**Requirement**
Which lines in the data below contain the string "their"? Show each one.
(Dataset records Opens)
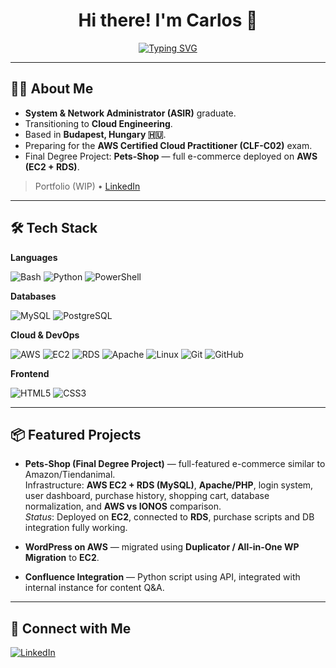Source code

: <h1 align="center">Hi there! I'm Carlos 👋</h1>
<p align="center">
  <a href="https://github.com/DenverCoder1/readme-typing-svg">
    <img src="https://readme-typing-svg.demolab.com?font=Fira+Code&pause=1000&color=36BCF7&center=true&vCenter=true&width=600&lines=System+%26+Network+Administrator;Transitioning+to+Cloud+Engineer;Based+in+Budapest+(HU);AWS+Certified+Cloud+Practitioner+in+progress;Building+Pets-Shop+ecommerce+on+AWS" alt="Typing SVG" />
  </a>
</p>

---

## 🧑‍💻 About Me

- **System & Network Administrator (ASIR)** graduate.  
- Transitioning to **Cloud Engineering**.  
- Based in **Budapest, Hungary 🇭🇺**.  
- Preparing for the **AWS Certified Cloud Practitioner (CLF-C02)** exam.  
- Final Degree Project: **Pets-Shop** — full e-commerce deployed on **AWS (EC2 + RDS)**.  

> Portfolio (WIP) • [LinkedIn](https://www.linkedin.com/in/carlos-cabrera-domingo-68342b209/)

---

## 🛠️ Tech Stack

**Languages**
  
![Bash](https://img.shields.io/badge/Bash-121011?style=for-the-badge&logo=gnu-bash)
![Python](https://img.shields.io/badge/Python-3776ab?style=for-the-badge&logo=python&logoColor=fff)
![PowerShell](https://img.shields.io/badge/PowerShell-5391FE?style=for-the-badge&logo=powershell&logoColor=fff)


**Databases**
  
![MySQL](https://img.shields.io/badge/MySQL-005e86?style=for-the-badge&logo=mysql&logoColor=fff)
![PostgreSQL](https://img.shields.io/badge/PostgreSQL-4169e1?style=for-the-badge&logo=postgresql&logoColor=fff)

**Cloud & DevOps**
  
![AWS](https://img.shields.io/badge/AWS-232f3e?style=for-the-badge&logo=amazon-aws)
![EC2](https://img.shields.io/badge/EC2-ff9900?style=for-the-badge&logo=amazon-aws&logoColor=000)
![RDS](https://img.shields.io/badge/RDS-527FFF?style=for-the-badge&logo=amazon-aws&logoColor=fff)
![Apache](https://img.shields.io/badge/Apache-d22128?style=for-the-badge&logo=apache)
![Linux](https://img.shields.io/badge/Linux-FCC624?style=for-the-badge&logo=linux&logoColor=000)
![Git](https://img.shields.io/badge/Git-f05032?style=for-the-badge&logo=git&logoColor=fff)
![GitHub](https://img.shields.io/badge/GitHub-171515?style=for-the-badge&logo=github)

**Frontend**
  
![HTML5](https://img.shields.io/badge/HTML5-e34f26?style=for-the-badge&logo=html5&logoColor=fff)
![CSS3](https://img.shields.io/badge/CSS3-1572b6?style=for-the-badge&logo=css3&logoColor=fff)

---

## 📦 Featured Projects

- **Pets-Shop (Final Degree Project)** — full-featured e-commerce similar to Amazon/Tiendanimal.  
  Infrastructure: **AWS EC2 + RDS (MySQL)**, **Apache/PHP**, login system, user dashboard, purchase history, shopping cart, database normalization, and **AWS vs IONOS** comparison.  
  _Status_: Deployed on **EC2**, connected to **RDS**, purchase scripts and DB integration fully working.

- **WordPress on AWS** — migrated using **Duplicator / All-in-One WP Migration** to **EC2**.

- **Confluence Integration** — Python script using API, integrated with internal instance for content Q&A.


---

## 🤝 Connect with Me

[![LinkedIn](https://img.shields.io/badge/LinkedIn-Carlos%20Cabrera-0a66c2?style=for-the-badge&logo=linkedin)](https://www.linkedin.com/in/carlos-cabrera-domingo-68342b209/)

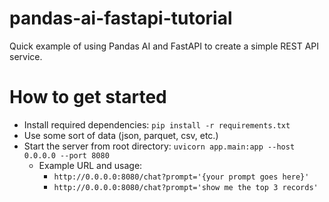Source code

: # pandas-ai-fastapi-tutorial

Quick example of using Pandas AI and FastAPI to create a simple REST API service.

# How to get started
- Install required dependencies: `pip install -r requirements.txt`
- Use some sort of data (json, parquet, csv, etc.)
- Start the server from root directory: `uvicorn app.main:app --host 0.0.0.0 --port 8080`
    - Example URL and usage: 
        - `http://0.0.0.0:8080/chat?prompt='{your prompt goes here}'`
        - `http://0.0.0.0:8080/chat?prompt='show me the top 3 records'`
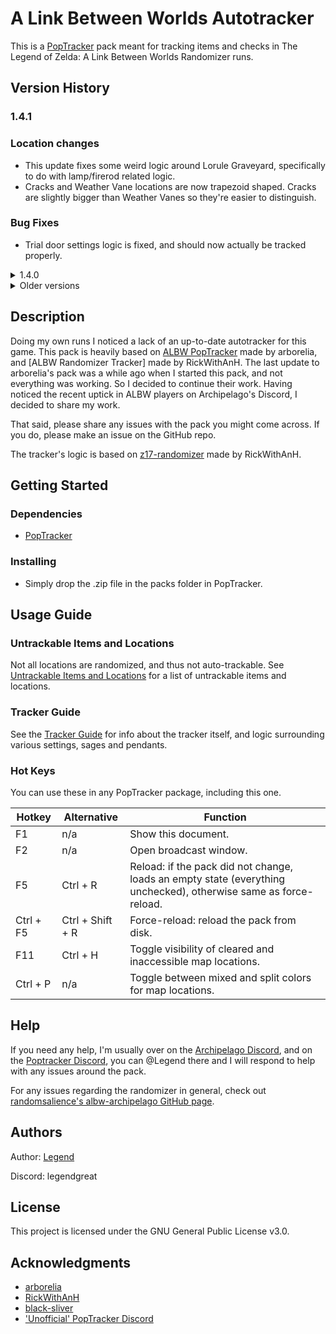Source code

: # A Link Between Worlds Autotracker

This is a [PopTracker](https://poptracker.github.io/) pack meant for tracking items and checks in The Legend of Zelda: A Link Between Worlds Randomizer runs.

## Version History

[](https://github.com/Legendgreat/albw-ap-poptracker/tree/master#version_history)

### 1.4.1

### Location changes

- This update fixes some weird logic around Lorule Graveyard, specifically to do with lamp/firerod related logic.
- Cracks and Weather Vane locations are now trapezoid shaped. Cracks are slightly bigger than Weather Vanes so they're easier to distinguish.

### Bug Fixes

- Trial door settings logic is fixed, and should now actually be tracked properly.

<details>

<summary>1.4.0</summary>

### 1.4.0

### Layout

- This update adds compact versions of the map trackers. People were (rightfully) complaining that the original map trackers don't fit on 1080p, so the compact versions are now the default "Map Tracker (orientation)", while the original map trackers are renamed to "Full Map Tracker (orientation)". This compact version will have the compacted maps, as well as a tabbed version of the items.
  Small note: the horizontal compact variant isn't the most beautiful layout, but with the lack of centering or margins in tabs there's currently not a lot I can do to make it look better. Hopefully in a future PopTracker version I can fix that. For now, making the window as small as possible horizontally minimizes how awful it looks.
- The settings have been moved to their own settings menu on all variants, which you can find in the top toolbar next to AP.

### Location changes

- The dungeon rewards have been re-introduced to the map. They are now directly linked to the dungeon items you see in the tracker, and are always visible even when set to ??.
- Dungeon locations on the Overworld maps are now slightly bigger, so they're easier to distinguish.

### Bug Fixes

- Trial door settings should now be tracked properly and show the trial door as active.
- The premium milk check at the Bouldering Guy now works properly. Due to letter in a bottle and milk bar check being unavailable in the current version of ALBW APWorld, the milk bar check is now disabled when an AP connection is made. This allows z17-randomizer users to still track the milk bar trade route.

### Remaining issues

- When swapping between AP slots or variants, some settings might not get updated properly. CTRL + Shift + R and reconnecting to AP will fix this. I want to fix this issue if possible but I'm not sure how, so I'm deferring this to a later minor release.

</details>

<details>

<summary>Older versions</summary>

<details>

<summary>1.3.x</summary>

<details>

<summary>1.3.1</summary>

### 1.3.1

### Bug Fixes

- All cracks should now be in logic in cracksanity, with merge and quake, and some of the checks were updated for cracksanity as well.
- Hylian Shield AP item should now properly increment the shield item by two stages
- Blacksmith check should now work properly

</details>

<details>

<summary>1.3.0</summary>

### 1.3.0

### Layout

- This update has a fresh new item layout, that looks a bit cleaner than the previous versions. Because of the new item layout, and some weird issues with resizing the window, I had to separate the vertical layout from the standard map tracker, so it's now in it's own tracker variant.
- I have also reintroduced the item tracker, which is now fully functional, including auto-tracking. Same as the map tracker, weather vanes have to be clicked, but dungeon items are auto-tracked.

### Bug Fixes

- Premium Milk and Letter in a Bottle are now both trackable properly. I have made it in a way where you can click either milk or letter, since you aren't able to get both in any given run. (According to RickWithAnH)
- Thief Girl check is now properly available when having Thieves' Hideout reward item checked (Have to set it to Sage or Pendant, ?? doesn't work)
- Mother Maiamai checks are now disabled instead of cleared, when nice items are set to shuffled or off (From my experience they are always junked, let me know if I'm wrong)
- Death Mountain Maiamai should now appear in front of other checks too

### Improvements

- Based on some feedback from the Archipelago Discord, future versions will have a more descriptive .zip file name, and I will be excluding the .git folder
- Removed most of the unnecessary files and images, bringing the final size of the .zip down to 20% of what it was before
- Did some minor housekeeping of the code

### Remaining issues

- When diamond shape (Maiamai) locations overlap with square shaped ones, the square shape takes prevalence for the mouse hover. [Black Sliver](https://github.com/black-sliver/) is going to fix this in a future PopTracker update. _This is slated to be in the next release of PopTracker._

### What's next

I'm thinking of adding in a crack tracker, right now the tracker only supports marking the tracker you went in to, and for cracksanity, the crack you come out of. I want to add a fully functional crack tracker where you can mark which crack leads where, with maybe an additional map where lines are drawn between pairs, or hovering one highlights another. I'm not sure if PopTracker supports this yet, but I'll see what I can do with the tools that I have.

</details>

</details>

<details>

<summary>1.2.x</summary>

<details>

<summary>1.2.1</summary>

### 1.2.1

- Quake is now tracked if found manually (not initial_crack_state)
- Open trials door should now be tracked
- Swordless mode is now tracked

</details>

<details>

<summary>1.2.0</summary>

### 1.2.0

### Auto-tracked Settings

Settings from player .yaml's are now mostly auto-tracked. In a future update I will add a way to disable it if a lot of people ask for it.

Not everything _can_ be auto-tracked:

- `super_items`
- `assured_weapon`
- `skip_big_bomb_flower`
- `bow_of_light_in_castle`
- `treacherous_tower_floors`
- `keysy`

Luckily, most of these aren't important to track, except for keysy, which will still need to be manually clicked.

### Bug Fixes

- Some checks were previously showing green when they should've been yellow or even red. Most of these were checks related to lamp in Dark and Swamp Palace, but also some logic related ones in Eastern Palace and House of Gales. All locations should now be showing the proper logic.
- The Maiamai locations in Hyrule Rupee Rush and Lorule Dark Ruins South Wall are now in the proper spot

### Remaining issues

- Some Maiamai's in Death Mountain are still visually behind other locations, this will be fixed in a smaller update.

I will probably focus on the vertical layout of the Standard Tracker next.

</details>

</details>

<details>

<summary>1.1.x</summary>

<details>

<summary>1.1.2</summary>

### 1.1.2

- Fixed the versions_url link in manifest.json for automatic updates

</details>

<details>

<summary>1.1.1</summary>

### 1.1.1

### Bug Fixes

- Master Ore is now auto-tracked properly
- Hyrule Castle checks are now auto-tracked properly
- Changed the Mother Maiamai location on Hyrule Overworld map temporarily, until the diamond shape hover issue is fixed in PopTracker
- Death Mountain Maiamai locations are now diamond shaped too

### Improvements

- Added automatic pack update notifications

### Remaining issues

- When diamond shape (Maiamai) locations overlap with square shaped ones, the square shape takes prevalence for the mouse hover. [Black Sliver](https://github.com/black-sliver/) is going to fix this in a future PopTracker update.

</details>

<details>

<summary>1.1.0</summary>

### 1.1.0

### Bug Fixes

- Tracker should now display properly on resolutions below 1440p
- Lorule Castle small keys are now auto-tracked properly
- Osfala rented item is now tracked properly

### Improvements

- All locations are a bit smaller so it's easier to look at
- Maiamai checks are now diamond shaped so they're easier to distinguish from item checks, they also appear in front instead of behind other checks
- Dungeon map images are now combined, and have a floor label
- Bottle for trade quest is now 1 combined letter/milk bottle based on information from RickWithAnH, and should alleviate some confusion around how it's randomized
- Rainbow sage and rainbow pendant is removed from the dungeon prize tracker, and all pendants are now in there
- Sages in every dungeon's prize tracker now have numbers next to them to make them easier to distinguish when they are still greyed out (1 = gulley, 2 = oren, etc.)
- Added a Go! Mode tracker in the Lorule Castle key tracker, where there was previously nothing. May or may not work, untested.

### Remaining issues

- Due to refactor of the dungeon locations, sages and pendants are not properly displayed in dungeons, but still work when toggled in the dungeon item tracker in the bottom dock

If dungeon location checks don't match up with where they should, please let me know. I made sure to test this time but there's a chance I missed something.

</details>

</details>

<details>

<summary>1.0.x</summary>

- 1.0.4
  - slightly adjusted layout, added individual sage portraits to the progression, and added guide to README.md
- 1.0.3
  - Desert Palace had some weird bugs left, fixed now.
- 1.0.2
  - Dungeon tracking should be fixed
- 1.0.1
  - Working autotracking for all locations, items, and dungeon items.
    Sadly no sages/pendants, or events such as bumping into shady guy until apworld has location codes for those.
- 1.0.0
  - Initial Release
  - Changes from arborelia's version include refactoring of the location files, adding proper tracking for locations, tracking dungeon keys and items, and minor adjustments to the layouts, as well as merging it with the latest version of RickWithAnH's tracker.

</details>

</details>

## Description

Doing my own runs I noticed a lack of an up-to-date autotracker for this game. This pack is heavily based on [ALBW PopTracker](https://github.com/arborelia/albw-poptracker/tree/main) made by arborelia, and [ALBW Randomizer Tracker] made by RickWithAnH. The last update to arborelia's pack was a while ago when I started this pack, and not everything was working. So I decided to continue their work. Having noticed the recent uptick in ALBW players on Archipelago's Discord, I decided to share my work.

That said, please share any issues with the pack you might come across. If you do, please make an issue on the GitHub repo.

The tracker's logic is based on [z17-randomizer](https://github.com/rickfay/z17-randomizer) made by RickWithAnH.

## Getting Started

[](https://github.com/Legendgreat/albw-ap-poptracker/tree/master#getting-started)

### Dependencies

- [PopTracker](https://poptracker.github.io/)

### Installing

- Simply drop the .zip file in the packs folder in PopTracker.

## Usage Guide

### Untrackable Items and Locations

[](https://github.com/Legendgreat/albw-ap-poptracker/tree/master#untrackable-items-and-locations)

Not all locations are randomized, and thus not auto-trackable. See [Untrackable Items and Locations](https://github.com/Legendgreat/albw-ap-poptracker/blob/main/docs/UNTRACKABLE.md) for a list of untrackable items and locations.

### Tracker Guide

[](https://github.com/Legendgreat/albw-ap-poptracker/tree/master#tracker-guide)

See the [Tracker Guide](https://github.com/Legendgreat/albw-ap-poptracker/blob/main/docs/GUIDE.md) for info about the tracker itself, and logic surrounding various settings, sages and pendants.

### Hot Keys

[](https://github.com/Legendgreat/albw-ap-poptracker/tree/master#hot-keys)

You can use these in any PopTracker package, including this one.

| Hotkey    | Alternative      | Function                                                                                                         |
| --------- | ---------------- | ---------------------------------------------------------------------------------------------------------------- |
| F1        | n/a              | Show this document.                                                                                              |
| F2        | n/a              | Open broadcast window.                                                                                           |
| F5        | Ctrl + R         | Reload: if the pack did not change, loads an empty state (everything unchecked), otherwise same as force-reload. |
| Ctrl + F5 | Ctrl + Shift + R | Force-reload: reload the pack from disk.                                                                         |
| F11       | Ctrl + H         | Toggle visibility of cleared and inaccessible map locations.                                                     |
| Ctrl + P  | n/a              | Toggle between mixed and split colors for map locations.                                                         |

## Help

If you need any help, I'm usually over on the [Archipelago Discord](https://discord.gg/8Z65BR2), and on the [Poptracker Discord](https://discord.com/invite/gwThqMCPgK), you can @Legend there and I will respond to help with any issues around the pack.

For any issues regarding the randomizer in general, check out [randomsalience's albw-archipelago GitHub page](https://github.com/randomsalience/albw-archipelago).

## Authors

Author: [Legend](https://github.com/Legendgreat)

Discord: legendgreat

## License

This project is licensed under the GNU General Public License v3.0.

## Acknowledgments

- [arborelia](https://github.com/arborelia)
- [RickWithAnH](https://github.com/rickfay)
- [black-sliver](https://github.com/black-sliver)
- ['Unofficial' PopTracker Discord](https://discord.com/invite/gwThqMCPgK)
(Dataset records Closes)
**Exercise output**
- The settings have been moved to their own settings menu on all variants, which you can find in the top toolbar next to AP.
Doing my own runs I noticed a lack of an up-to-date autotracker for this game. This pack is heavily based on [ALBW PopTracker](https://github.com/arborelia/albw-poptracker/tree/main) made by arborelia, and [ALBW Randomizer Tracker] made by RickWithAnH. The last update to arborelia's pack was a while ago when I started this pack, and not everything was working. So I decided to continue their work. Having noticed the recent uptick in ALBW players on Archipelago's Discord, I decided to share my work.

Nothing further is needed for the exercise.